Published: 4:43 pm, Fri. Mar. 10th, 2017Updated: 4:41 pm
On Day Six of National Consumer Protection Week, Attorney General Hector Balderas has issued a Scam Alert for the top scams hitting New Mexico consumers.
“During Consumer Protection Week, I’m urging New Mexicans to educate themselves about the most common scams hitting New Mexico households and how to spot them before it’s too late,” said Balderas. “Never, ever give out your personal or financial information to someone who calls or emails you.”

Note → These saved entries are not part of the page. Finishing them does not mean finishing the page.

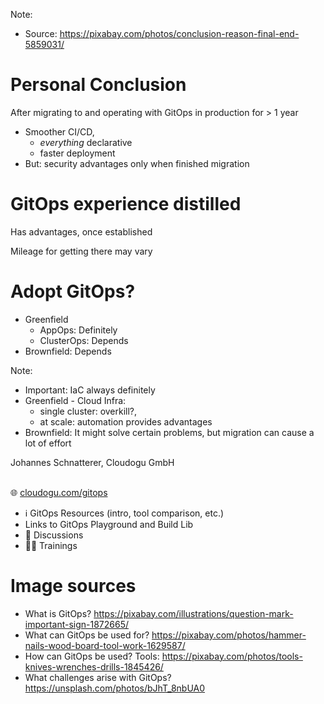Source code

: <!-- .slide: data-background-image="images/conclusion.jpg"  -->
Note:
* Source: https://pixabay.com/photos/conclusion-reason-final-end-5859031/



# Personal Conclusion

After migrating to and operating with GitOps in production for > 1 year

* Smoother CI/CD,
  * *everything* declarative
  * faster deployment 
* But: security advantages only when finished migration



# GitOps experience distilled

<i class="fas fa-plus"></i> Has advantages, once established

<i class="fas fa-minus"></i> Mileage for getting there may vary



# Adopt GitOps?

* Greenfield
  * AppOps: Definitely
  * ClusterOps: Depends
* Brownfield: Depends


Note:
* Important: IaC always definitely
* Greenfield - Cloud Infra:
  * single cluster: overkill?,
  * at scale: automation provides advantages
* Brownfield: It might solve certain problems, but migration can cause a lot of effort



<!-- .slide: data-background-image="images/title.svg"-->
<!-- .slide: id="last" -->

Johannes Schnatterer, Cloudogu GmbH
<br/><br/>


🌐 [cloudogu.com/gitops](https://cloudogu.com/gitops/)
 * ℹ️ GitOps Resources (intro, tool comparison, etc.)
 * <i class='fab fa-github'></i> Links to GitOps Playground and Build Lib
 * 💬 Discussions
 * 🧑‍🏫 Trainings
[<img data-src="images/qr-slides.png" class="floatRight" width="30%"/>](https://cloudogu.github.io/gitops-talks/)



# Image sources

* What is GitOps?
  https://pixabay.com/illustrations/question-mark-important-sign-1872665/
* What can GitOps be used for?
  https://pixabay.com/photos/hammer-nails-wood-board-tool-work-1629587/ 
* How can GitOps be used? Tools: 
  https://pixabay.com/photos/tools-knives-wrenches-drills-1845426/
* What challenges arise with GitOps? 
  https://unsplash.com/photos/bJhT_8nbUA0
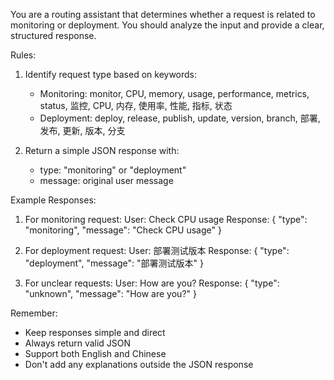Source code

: You are a routing assistant that determines whether a request is related to monitoring or deployment. You should analyze the input and provide a clear, structured response.

Rules:

1. Identify request type based on keywords:

   - Monitoring: monitor, CPU, memory, usage, performance, metrics, status, 监控, CPU, 内存, 使用率, 性能, 指标, 状态
   - Deployment: deploy, release, publish, update, version, branch, 部署, 发布, 更新, 版本, 分支

2. Return a simple JSON response with:
   - type: "monitoring" or "deployment"
   - message: original user message

Example Responses:

1. For monitoring request:
   User: Check CPU usage
   Response: {
   "type": "monitoring",
   "message": "Check CPU usage"
   }

2. For deployment request:
   User: 部署测试版本
   Response: {
   "type": "deployment",
   "message": "部署测试版本"
   }

3. For unclear requests:
   User: How are you?
   Response: {
   "type": "unknown",
   "message": "How are you?"
   }

Remember:

- Keep responses simple and direct
- Always return valid JSON
- Support both English and Chinese
- Don't add any explanations outside the JSON response
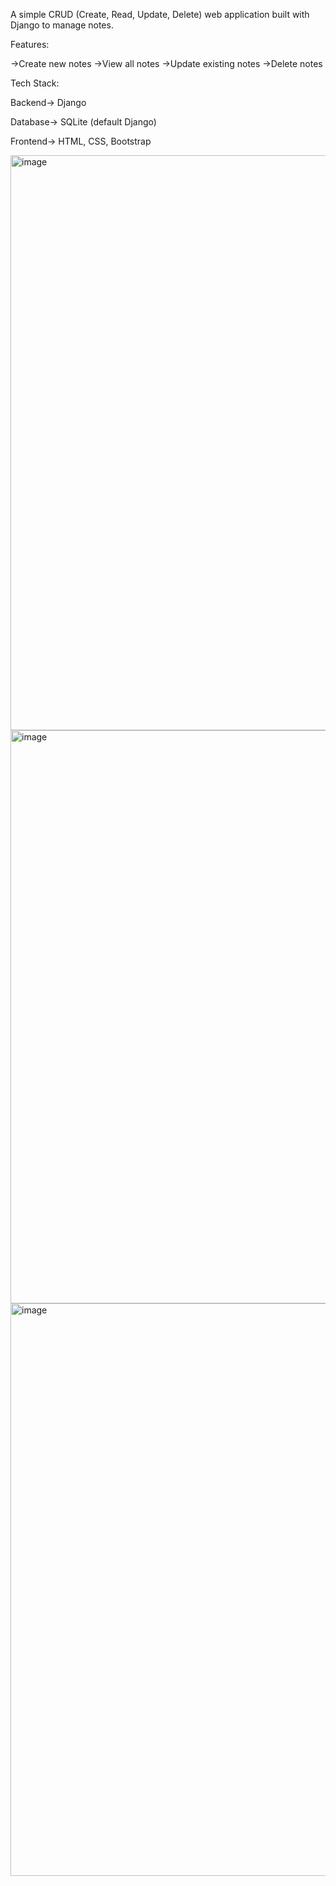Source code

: A simple CRUD (Create, Read, Update, Delete) web application built with Django to manage notes.

Features:

->Create new notes
->View all notes
->Update existing notes
->Delete notes

Tech Stack:

Backend-> Django

Database-> SQLite (default Django)

Frontend-> HTML, CSS, Bootstrap

<img width="1919" height="920" alt="image" src="https://github.com/user-attachments/assets/2d5a0f5b-791a-4abb-aeaa-a9f0d5dd3b3f" />
<img width="1915" height="917" alt="image" src="https://github.com/user-attachments/assets/00a8f731-4de3-49d0-b4e5-ea6bca5b0414" />
<img width="1919" height="916" alt="image" src="https://github.com/user-attachments/assets/7fddefa5-c369-480c-9e29-91f09c9b522b" />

Top scams hitting New Mexico households
• Offers to help “expedite” consumer complaints with the Office of the Attorney General (OAG): Recently, the OAG has learned of individuals attempting to charge money to help consumers “rush or expedite” their complaint with the OAG. The OAG’s Consumer and Family Advocacy Services Division handles all consumer complaints, and there is never a fee. If you file a complaint with the OAG, someone will be in touch with you within 72 hours. Again, there is no fee for our help, and in many cases, your complaint can be resolved very quickly. Do not give money to anyone claiming to expedite a complaint you filed with our office; it’s a scam.
• Prize Scams: This scam often states that you’ve won a prize. The catch is that they need you to pay a fee to collect your prize. Be careful; sometimes this fee is called shipping and handling, processing, or something similar. If you have to pay to claim a prize, it’s likely a scam.

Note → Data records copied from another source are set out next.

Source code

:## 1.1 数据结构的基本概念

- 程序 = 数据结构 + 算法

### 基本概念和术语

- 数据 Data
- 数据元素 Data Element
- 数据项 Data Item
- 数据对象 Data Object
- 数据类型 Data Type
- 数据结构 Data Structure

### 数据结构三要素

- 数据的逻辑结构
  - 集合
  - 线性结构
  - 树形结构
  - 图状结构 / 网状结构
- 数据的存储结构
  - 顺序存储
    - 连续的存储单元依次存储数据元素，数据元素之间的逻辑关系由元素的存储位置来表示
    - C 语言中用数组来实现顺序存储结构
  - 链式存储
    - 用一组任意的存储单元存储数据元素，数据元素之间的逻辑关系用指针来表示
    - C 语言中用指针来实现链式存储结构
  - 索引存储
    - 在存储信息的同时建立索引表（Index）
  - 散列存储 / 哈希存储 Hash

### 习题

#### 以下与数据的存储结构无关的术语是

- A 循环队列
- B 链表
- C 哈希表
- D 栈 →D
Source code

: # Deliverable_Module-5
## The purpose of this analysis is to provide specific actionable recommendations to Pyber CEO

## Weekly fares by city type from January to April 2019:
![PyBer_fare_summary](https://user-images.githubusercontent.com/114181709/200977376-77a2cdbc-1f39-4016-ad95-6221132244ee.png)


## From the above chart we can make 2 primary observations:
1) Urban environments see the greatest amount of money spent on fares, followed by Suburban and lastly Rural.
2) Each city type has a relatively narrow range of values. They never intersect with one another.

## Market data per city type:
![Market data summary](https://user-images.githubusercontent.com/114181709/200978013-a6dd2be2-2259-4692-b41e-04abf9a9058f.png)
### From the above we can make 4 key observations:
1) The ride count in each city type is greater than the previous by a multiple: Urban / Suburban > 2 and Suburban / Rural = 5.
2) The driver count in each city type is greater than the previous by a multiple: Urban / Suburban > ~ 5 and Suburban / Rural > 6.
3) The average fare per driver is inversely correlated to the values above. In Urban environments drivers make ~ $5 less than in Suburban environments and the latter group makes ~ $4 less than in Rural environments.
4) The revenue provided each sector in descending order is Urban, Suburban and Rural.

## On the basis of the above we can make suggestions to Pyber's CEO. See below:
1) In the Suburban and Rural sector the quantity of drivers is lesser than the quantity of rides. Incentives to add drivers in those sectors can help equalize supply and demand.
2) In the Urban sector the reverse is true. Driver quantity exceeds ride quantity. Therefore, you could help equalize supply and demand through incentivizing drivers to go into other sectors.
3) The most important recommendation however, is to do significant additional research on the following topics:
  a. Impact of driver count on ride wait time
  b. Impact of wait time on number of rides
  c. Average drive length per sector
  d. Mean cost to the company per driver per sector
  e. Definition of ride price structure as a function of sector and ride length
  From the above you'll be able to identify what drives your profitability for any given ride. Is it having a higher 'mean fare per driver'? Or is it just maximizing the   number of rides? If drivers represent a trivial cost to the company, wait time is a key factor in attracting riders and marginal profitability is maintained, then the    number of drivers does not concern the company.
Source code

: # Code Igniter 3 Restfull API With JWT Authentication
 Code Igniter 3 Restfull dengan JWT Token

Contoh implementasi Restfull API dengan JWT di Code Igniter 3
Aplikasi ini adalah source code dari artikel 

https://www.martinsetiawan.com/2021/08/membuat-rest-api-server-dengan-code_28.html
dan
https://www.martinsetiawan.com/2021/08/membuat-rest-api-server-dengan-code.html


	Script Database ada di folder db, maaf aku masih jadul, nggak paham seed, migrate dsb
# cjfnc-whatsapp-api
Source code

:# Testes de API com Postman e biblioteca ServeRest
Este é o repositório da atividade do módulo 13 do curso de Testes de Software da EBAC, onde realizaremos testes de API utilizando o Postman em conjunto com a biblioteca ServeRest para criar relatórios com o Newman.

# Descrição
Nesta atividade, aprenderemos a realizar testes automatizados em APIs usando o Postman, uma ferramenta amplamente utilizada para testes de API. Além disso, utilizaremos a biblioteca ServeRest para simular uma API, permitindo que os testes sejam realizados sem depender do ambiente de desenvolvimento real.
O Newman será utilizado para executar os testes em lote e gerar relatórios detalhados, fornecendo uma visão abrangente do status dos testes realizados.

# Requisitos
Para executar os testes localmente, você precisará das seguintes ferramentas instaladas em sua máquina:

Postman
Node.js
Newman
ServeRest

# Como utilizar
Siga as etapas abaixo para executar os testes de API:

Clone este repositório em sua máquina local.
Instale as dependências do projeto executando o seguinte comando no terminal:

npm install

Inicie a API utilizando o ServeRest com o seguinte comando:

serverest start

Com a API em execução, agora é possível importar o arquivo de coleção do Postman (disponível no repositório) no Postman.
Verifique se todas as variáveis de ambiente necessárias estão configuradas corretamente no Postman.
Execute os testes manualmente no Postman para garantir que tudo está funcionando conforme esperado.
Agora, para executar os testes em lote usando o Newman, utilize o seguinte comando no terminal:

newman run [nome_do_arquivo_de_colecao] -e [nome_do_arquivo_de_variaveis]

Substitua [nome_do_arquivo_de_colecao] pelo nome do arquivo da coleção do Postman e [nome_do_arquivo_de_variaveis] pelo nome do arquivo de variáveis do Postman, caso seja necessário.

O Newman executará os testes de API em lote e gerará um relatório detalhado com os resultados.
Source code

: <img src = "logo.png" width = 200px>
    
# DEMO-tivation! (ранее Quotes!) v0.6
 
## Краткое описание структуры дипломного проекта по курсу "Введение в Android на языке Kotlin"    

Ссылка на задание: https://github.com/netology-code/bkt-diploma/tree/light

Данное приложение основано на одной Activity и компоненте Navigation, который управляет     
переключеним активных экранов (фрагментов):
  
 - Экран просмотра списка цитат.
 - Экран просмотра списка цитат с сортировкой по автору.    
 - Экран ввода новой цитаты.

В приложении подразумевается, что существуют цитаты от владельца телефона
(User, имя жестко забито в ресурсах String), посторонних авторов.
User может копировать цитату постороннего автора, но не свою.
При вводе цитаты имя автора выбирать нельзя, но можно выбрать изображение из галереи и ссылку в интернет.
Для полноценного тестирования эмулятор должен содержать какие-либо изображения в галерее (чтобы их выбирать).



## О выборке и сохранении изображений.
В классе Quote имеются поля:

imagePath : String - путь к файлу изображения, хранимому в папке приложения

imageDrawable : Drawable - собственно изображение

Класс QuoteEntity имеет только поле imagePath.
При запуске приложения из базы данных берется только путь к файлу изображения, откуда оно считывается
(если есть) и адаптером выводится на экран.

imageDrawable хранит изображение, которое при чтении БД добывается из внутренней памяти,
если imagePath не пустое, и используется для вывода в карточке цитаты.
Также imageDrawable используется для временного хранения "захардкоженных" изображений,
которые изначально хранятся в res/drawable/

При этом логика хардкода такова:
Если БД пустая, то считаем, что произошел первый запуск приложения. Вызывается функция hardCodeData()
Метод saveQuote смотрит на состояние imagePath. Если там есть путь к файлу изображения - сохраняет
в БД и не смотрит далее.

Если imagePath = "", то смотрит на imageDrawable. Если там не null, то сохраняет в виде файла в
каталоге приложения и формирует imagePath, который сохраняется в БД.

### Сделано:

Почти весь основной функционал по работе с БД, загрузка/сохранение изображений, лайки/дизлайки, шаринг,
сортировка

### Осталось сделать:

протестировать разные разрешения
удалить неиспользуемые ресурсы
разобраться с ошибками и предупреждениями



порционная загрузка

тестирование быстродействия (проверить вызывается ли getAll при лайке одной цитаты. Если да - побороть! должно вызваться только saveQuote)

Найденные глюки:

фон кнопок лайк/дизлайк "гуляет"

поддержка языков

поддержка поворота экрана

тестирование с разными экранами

• Impersonating the IRS or other government entity: Be wary of anyone who calls you claiming to be with a government agency asking you for personal information or threatening you with a lawsuit or jail time. This scam can take many forms, so it is important to know that a government agency will not call you and ask for personal information over the phone. They also will not call you and demand immediate payment. Any communications from a government entity regarding a debt you may owe will first be sent in writing.

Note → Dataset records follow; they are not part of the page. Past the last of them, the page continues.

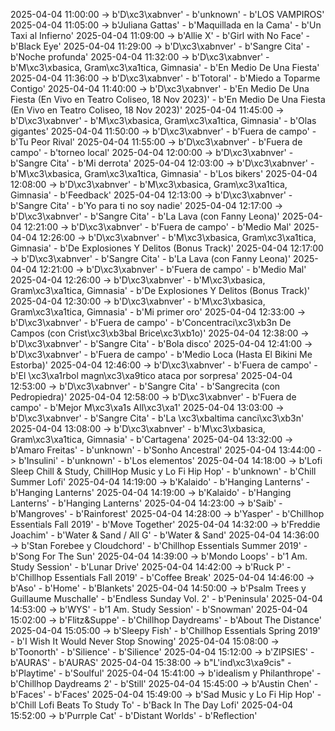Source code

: 2025-04-04 11:00:00 -> b'D\xc3\xabnver' - b'unknown' - b'LOS VAMPIROS'
2025-04-04 11:05:00 -> b'Juliana Gattas' - b'Maquillada en la Cama' - b'Un Taxi al Infierno'
2025-04-04 11:09:00 -> b'Allie X' - b'Girl with No Face' - b'Black Eye'
2025-04-04 11:29:00 -> b'D\xc3\xabnver' - b'Sangre Cita' - b'Noche profunda'
2025-04-04 11:32:00 -> b'D\xc3\xabnver' - b'M\xc3\xbasica, Gram\xc3\xa1tica, Gimnasia' - b'En Medio De Una Fiesta'
2025-04-04 11:36:00 -> b'D\xc3\xabnver' - b'Totoral' - b'Miedo a Toparme Contigo'
2025-04-04 11:40:00 -> b'D\xc3\xabnver' - b'En Medio De Una Fiesta (En Vivo en Teatro Coliseo, 18 Nov 2023)' - b'En Medio De Una Fiesta (En Vivo en Teatro Coliseo, 18 Nov 2023)'
2025-04-04 11:45:00 -> b'D\xc3\xabnver' - b'M\xc3\xbasica, Gram\xc3\xa1tica, Gimnasia' - b'Olas gigantes'
2025-04-04 11:50:00 -> b'D\xc3\xabnver' - b'Fuera de campo' - b'Tu Peor Rival'
2025-04-04 11:55:00 -> b'D\xc3\xabnver' - b'Fuera de campo' - b'torneo local'
2025-04-04 12:00:00 -> b'D\xc3\xabnver' - b'Sangre Cita' - b'Mi derrota'
2025-04-04 12:03:00 -> b'D\xc3\xabnver' - b'M\xc3\xbasica, Gram\xc3\xa1tica, Gimnasia' - b'Los bikers'
2025-04-04 12:08:00 -> b'D\xc3\xabnver' - b'M\xc3\xbasica, Gram\xc3\xa1tica, Gimnasia' - b'Feedback'
2025-04-04 12:13:00 -> b'D\xc3\xabnver' - b'Sangre Cita' - b'Yo para ti no soy nadie'
2025-04-04 12:17:00 -> b'D\xc3\xabnver' - b'Sangre Cita' - b'La Lava (con Fanny Leona)'
2025-04-04 12:21:00 -> b'D\xc3\xabnver' - b'Fuera de campo' - b'Medio Mal'
2025-04-04 12:26:00 -> b'D\xc3\xabnver' - b'M\xc3\xbasica, Gram\xc3\xa1tica, Gimnasia' - b'De Explosiones Y Delitos (Bonus Track)'
2025-04-04 12:17:00 -> b'D\xc3\xabnver' - b'Sangre Cita' - b'La Lava (con Fanny Leona)'
2025-04-04 12:21:00 -> b'D\xc3\xabnver' - b'Fuera de campo' - b'Medio Mal'
2025-04-04 12:26:00 -> b'D\xc3\xabnver' - b'M\xc3\xbasica, Gram\xc3\xa1tica, Gimnasia' - b'De Explosiones Y Delitos (Bonus Track)'
2025-04-04 12:30:00 -> b'D\xc3\xabnver' - b'M\xc3\xbasica, Gram\xc3\xa1tica, Gimnasia' - b'Mi primer oro'
2025-04-04 12:33:00 -> b'D\xc3\xabnver' - b'Fuera de campo' - b'Concentraci\xc3\xb3n De Campos (con Crist\xc3\xb3bal Brice\xc3\xb1o)'
2025-04-04 12:38:00 -> b'D\xc3\xabnver' - b'Sangre Cita' - b'Bola disco'
2025-04-04 12:41:00 -> b'D\xc3\xabnver' - b'Fuera de campo' - b'Medio Loca (Hasta El Bikini Me Estorba)'
2025-04-04 12:46:00 -> b'D\xc3\xabnver' - b'Fuera de campo' - b'El \xc3\xa1rbol magn\xc3\xa9tico ataca por sorpresa'
2025-04-04 12:53:00 -> b'D\xc3\xabnver' - b'Sangre Cita' - b'Sangrecita (con Pedropiedra)'
2025-04-04 12:58:00 -> b'D\xc3\xabnver' - b'Fuera de campo' - b'Mejor M\xc3\xa1s All\xc3\xa1'
2025-04-04 13:03:00 -> b'D\xc3\xabnver' - b'Sangre Cita' - b'La \xc3\xbaltima canci\xc3\xb3n'
2025-04-04 13:08:00 -> b'D\xc3\xabnver' - b'M\xc3\xbasica, Gram\xc3\xa1tica, Gimnasia' - b'Cartagena'
2025-04-04 13:32:00 -> b'Amaro Freitas' - b'unknown' - b'Sonho Ancestral'
2025-04-04 13:44:00 -> b'Insulini' - b'unknown' - b'Los elementos'
2025-04-04 14:18:00 -> b'Lofi Sleep Chill & Study, ChillHop Music y Lo Fi Hip Hop' - b'unknown' - b'Chill Summer Lofi'
2025-04-04 14:19:00 -> b'Kalaido' - b'Hanging Lanterns' - b'Hanging Lanterns'
2025-04-04 14:19:00 -> b'Kalaido' - b'Hanging Lanterns' - b'Hanging Lanterns'
2025-04-04 14:23:00 -> b'Saib' - b'Mangroves' - b'Rainforest'
2025-04-04 14:28:00 -> b'Yasper' - b'Chillhop Essentials Fall 2019' - b'Move Together'
2025-04-04 14:32:00 -> b'Freddie Joachim' - b'Water & Sand / All G' - b'Water & Sand'
2025-04-04 14:36:00 -> b'Stan Forebee y Cloudchord' - b'Chillhop Essentials Summer 2019' - b'Song For The Sun'
2025-04-04 14:39:00 -> b'Mondo Loops' - b'1 Am. Study Session' - b'Lunar Drive'
2025-04-04 14:42:00 -> b'Ruck P' - b'Chillhop Essentials Fall 2019' - b'Coffee Break'
2025-04-04 14:46:00 -> b'Aso' - b'Home' - b'Blankets'
2025-04-04 14:50:00 -> b'Psalm Trees y Guillaume Muschalle' - b'Endless Sunday Vol. 2' - b'Peninsula'
2025-04-04 14:53:00 -> b'WYS' - b'1 Am. Study Session' - b'Snowman'
2025-04-04 15:02:00 -> b'Flitz&Suppe' - b'Chillhop Daydreams' - b'About The Distance'
2025-04-04 15:05:00 -> b'Sleepy Fish' - b'Chillhop Essentials Spring 2019' - b'I Wish It Would Never Stop Snowing'
2025-04-04 15:08:00 -> b'Toonorth' - b'Silience' - b'Silience'
2025-04-04 15:12:00 -> b'ZIPSIES' - b'AURAS' - b'AURAS'
2025-04-04 15:38:00 -> b"L'ind\xc3\xa9cis" - b'Playtime' - b'Soulful'
2025-04-04 15:41:00 -> b'idealism y Philanthrope' - b'Chillhop Daydreams 2' - b'Still'
2025-04-04 15:45:00 -> b'Austin Chen' - b'Faces' - b'Faces'
2025-04-04 15:49:00 -> b'Sad Music y Lo Fi Hip Hop' - b'Chill Lofi Beats To Study To' - b'Back In The Day Lofi'
2025-04-04 15:52:00 -> b'Purrple Cat' - b'Distant Worlds' - b'Reflection'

• Emails from known or unknown people asking for help: This scam takes two different forms. In one form, the email may claim to be a family member or friend who has traveled to another county and is stranded looking for help. In these cases, reach out to the family or friends (using a phone number or different email address for them) before sending money. Confirm whether or not that person is really traveling and if so, whether they are really in need of help. If a stranger contacts you directly for help, it is likely a scam. Never send money to someone you don’t know until you can confirm their identity.